> _EXERCISE BRIEF_: Each entry has to be reproduced in full, exactly as given.

Dataset excerpts
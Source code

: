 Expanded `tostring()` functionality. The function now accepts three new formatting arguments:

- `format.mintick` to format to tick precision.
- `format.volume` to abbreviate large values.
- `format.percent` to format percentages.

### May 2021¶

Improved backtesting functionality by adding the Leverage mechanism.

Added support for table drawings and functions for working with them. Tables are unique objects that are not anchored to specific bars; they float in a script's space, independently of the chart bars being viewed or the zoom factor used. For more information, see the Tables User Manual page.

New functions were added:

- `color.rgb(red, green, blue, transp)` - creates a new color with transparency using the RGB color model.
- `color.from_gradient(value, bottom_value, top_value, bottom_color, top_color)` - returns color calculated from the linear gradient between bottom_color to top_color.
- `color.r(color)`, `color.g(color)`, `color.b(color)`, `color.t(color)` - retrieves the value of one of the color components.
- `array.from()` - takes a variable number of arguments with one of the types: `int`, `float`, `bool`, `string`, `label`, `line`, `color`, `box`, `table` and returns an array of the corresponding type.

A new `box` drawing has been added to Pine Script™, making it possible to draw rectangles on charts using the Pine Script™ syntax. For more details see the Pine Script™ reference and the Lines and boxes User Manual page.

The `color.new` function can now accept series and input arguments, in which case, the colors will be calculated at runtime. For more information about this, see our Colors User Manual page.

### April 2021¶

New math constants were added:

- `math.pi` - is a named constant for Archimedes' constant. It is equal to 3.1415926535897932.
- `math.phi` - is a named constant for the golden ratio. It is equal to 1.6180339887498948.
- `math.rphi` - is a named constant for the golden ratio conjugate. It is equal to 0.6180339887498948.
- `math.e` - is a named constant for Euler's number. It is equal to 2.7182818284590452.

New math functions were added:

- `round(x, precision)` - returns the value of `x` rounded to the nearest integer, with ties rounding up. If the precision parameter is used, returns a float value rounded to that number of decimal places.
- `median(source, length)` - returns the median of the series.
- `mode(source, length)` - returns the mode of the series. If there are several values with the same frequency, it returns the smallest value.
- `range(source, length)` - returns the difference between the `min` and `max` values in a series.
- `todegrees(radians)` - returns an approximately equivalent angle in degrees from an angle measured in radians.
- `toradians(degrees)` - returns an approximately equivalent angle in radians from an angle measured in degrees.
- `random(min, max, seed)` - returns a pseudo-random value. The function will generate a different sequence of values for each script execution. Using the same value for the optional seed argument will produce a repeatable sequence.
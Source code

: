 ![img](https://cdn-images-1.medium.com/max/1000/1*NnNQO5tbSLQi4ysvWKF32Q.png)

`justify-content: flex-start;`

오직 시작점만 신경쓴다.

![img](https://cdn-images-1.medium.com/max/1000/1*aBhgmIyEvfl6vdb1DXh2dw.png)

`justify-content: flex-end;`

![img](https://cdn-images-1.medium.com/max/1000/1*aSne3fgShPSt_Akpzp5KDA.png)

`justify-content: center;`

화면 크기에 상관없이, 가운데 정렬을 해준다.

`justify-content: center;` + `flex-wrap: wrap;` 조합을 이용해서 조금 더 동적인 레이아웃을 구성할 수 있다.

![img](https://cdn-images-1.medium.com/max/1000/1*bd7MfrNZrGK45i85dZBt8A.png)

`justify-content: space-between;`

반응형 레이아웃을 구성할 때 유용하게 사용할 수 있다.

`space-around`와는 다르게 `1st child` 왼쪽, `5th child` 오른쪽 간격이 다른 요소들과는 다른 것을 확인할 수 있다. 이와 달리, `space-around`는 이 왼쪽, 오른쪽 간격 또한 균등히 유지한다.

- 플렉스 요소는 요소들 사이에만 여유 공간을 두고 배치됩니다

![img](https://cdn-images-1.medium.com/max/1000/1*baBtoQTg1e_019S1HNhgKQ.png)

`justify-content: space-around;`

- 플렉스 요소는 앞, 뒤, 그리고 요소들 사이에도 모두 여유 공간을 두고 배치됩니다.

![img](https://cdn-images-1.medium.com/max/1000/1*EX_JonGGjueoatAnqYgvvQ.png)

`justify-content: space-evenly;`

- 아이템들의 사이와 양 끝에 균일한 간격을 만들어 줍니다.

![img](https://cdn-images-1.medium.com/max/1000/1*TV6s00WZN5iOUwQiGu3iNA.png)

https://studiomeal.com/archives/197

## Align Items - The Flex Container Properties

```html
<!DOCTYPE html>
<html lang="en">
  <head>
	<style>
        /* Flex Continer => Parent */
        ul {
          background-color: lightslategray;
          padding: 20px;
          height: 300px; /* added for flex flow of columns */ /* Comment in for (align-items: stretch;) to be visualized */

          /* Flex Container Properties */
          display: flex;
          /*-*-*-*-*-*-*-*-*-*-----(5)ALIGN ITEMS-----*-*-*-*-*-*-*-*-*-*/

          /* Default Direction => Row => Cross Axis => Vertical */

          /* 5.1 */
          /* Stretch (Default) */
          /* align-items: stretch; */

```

> _TASK RESPONSE_:
Source code

: Expanded `tostring()` functionality. The function now accepts three new formatting arguments:

- `format.mintick` to format to tick precision.
- `format.volume` to abbreviate large values.
- `format.percent` to format percentages.

### May 2021¶

Improved backtesting functionality by adding the Leverage mechanism.

Added support for table drawings and functions for working with them. Tables are unique objects that are not anchored to specific bars; they float in a script's space, independently of the chart bars being viewed or the zoom factor used. For more information, see the Tables User Manual page.

New functions were added:

- `color.rgb(red, green, blue, transp)` - creates a new color with transparency using the RGB color model.
- `color.from_gradient(value, bottom_value, top_value, bottom_color, top_color)` - returns color calculated from the linear gradient between bottom_color to top_color.
- `color.r(color)`, `color.g(color)`, `color.b(color)`, `color.t(color)` - retrieves the value of one of the color components.
- `array.from()` - takes a variable number of arguments with one of the types: `int`, `float`, `bool`, `string`, `label`, `line`, `color`, `box`, `table` and returns an array of the corresponding type.

A new `box` drawing has been added to Pine Script™, making it possible to draw rectangles on charts using the Pine Script™ syntax. For more details see the Pine Script™ reference and the Lines and boxes User Manual page.

The `color.new` function can now accept series and input arguments, in which case, the colors will be calculated at runtime. For more information about this, see our Colors User Manual page.

### April 2021¶

New math constants were added:

- `math.pi` - is a named constant for Archimedes' constant. It is equal to 3.1415926535897932.
- `math.phi` - is a named constant for the golden ratio. It is equal to 1.6180339887498948.
- `math.rphi` - is a named constant for the golden ratio conjugate. It is equal to 0.6180339887498948.
- `math.e` - is a named constant for Euler's number. It is equal to 2.7182818284590452.

New math functions were added:

- `round(x, precision)` - returns the value of `x` rounded to the nearest integer, with ties rounding up. If the precision parameter is used, returns a float value rounded to that number of decimal places.
- `median(source, length)` - returns the median of the series.
- `mode(source, length)` - returns the mode of the series. If there are several values with the same frequency, it returns the smallest value.
- `range(source, length)` - returns the difference between the `min` and `max` values in a series.
- `todegrees(radians)` - returns an approximately equivalent angle in degrees from an angle measured in radians.
- `toradians(degrees)` - returns an approximately equivalent angle in radians from an angle measured in degrees.
- `random(min, max, seed)` - returns a pseudo-random value. The function will generate a different sequence of values for each script execution. Using the same value for the optional seed argument will produce a repeatable sequence.
Source code

: ![img](https://cdn-images-1.medium.com/max/1000/1*NnNQO5tbSLQi4ysvWKF32Q.png)

`justify-content: flex-start;`

오직 시작점만 신경쓴다.

![img](https://cdn-images-1.medium.com/max/1000/1*aBhgmIyEvfl6vdb1DXh2dw.png)

`justify-content: flex-end;`

![img](https://cdn-images-1.medium.com/max/1000/1*aSne3fgShPSt_Akpzp5KDA.png)

`justify-content: center;`

화면 크기에 상관없이, 가운데 정렬을 해준다.

`justify-content: center;` + `flex-wrap: wrap;` 조합을 이용해서 조금 더 동적인 레이아웃을 구성할 수 있다.

![img](https://cdn-images-1.medium.com/max/1000/1*bd7MfrNZrGK45i85dZBt8A.png)

`justify-content: space-between;`

반응형 레이아웃을 구성할 때 유용하게 사용할 수 있다.

`space-around`와는 다르게 `1st child` 왼쪽, `5th child` 오른쪽 간격이 다른 요소들과는 다른 것을 확인할 수 있다. 이와 달리, `space-around`는 이 왼쪽, 오른쪽 간격 또한 균등히 유지한다.

- 플렉스 요소는 요소들 사이에만 여유 공간을 두고 배치됩니다

![img](https://cdn-images-1.medium.com/max/1000/1*baBtoQTg1e_019S1HNhgKQ.png)

`justify-content: space-around;`

- 플렉스 요소는 앞, 뒤, 그리고 요소들 사이에도 모두 여유 공간을 두고 배치됩니다.

![img](https://cdn-images-1.medium.com/max/1000/1*EX_JonGGjueoatAnqYgvvQ.png)

`justify-content: space-evenly;`

- 아이템들의 사이와 양 끝에 균일한 간격을 만들어 줍니다.

![img](https://cdn-images-1.medium.com/max/1000/1*TV6s00WZN5iOUwQiGu3iNA.png)

https://studiomeal.com/archives/197

## Align Items - The Flex Container Properties

```html
<!DOCTYPE html>
<html lang="en">
  <head>
	<style>
        /* Flex Continer => Parent */
        ul {
          background-color: lightslategray;
          padding: 20px;
          height: 300px; /* added for flex flow of columns */ /* Comment in for (align-items: stretch;) to be visualized */

          /* Flex Container Properties */
          display: flex;
          /*-*-*-*-*-*-*-*-*-*-----(5)ALIGN ITEMS-----*-*-*-*-*-*-*-*-*-*/

          /* Default Direction => Row => Cross Axis => Vertical */

          /* 5.1 */
          /* Stretch (Default) */
          /* align-items: stretch; */

```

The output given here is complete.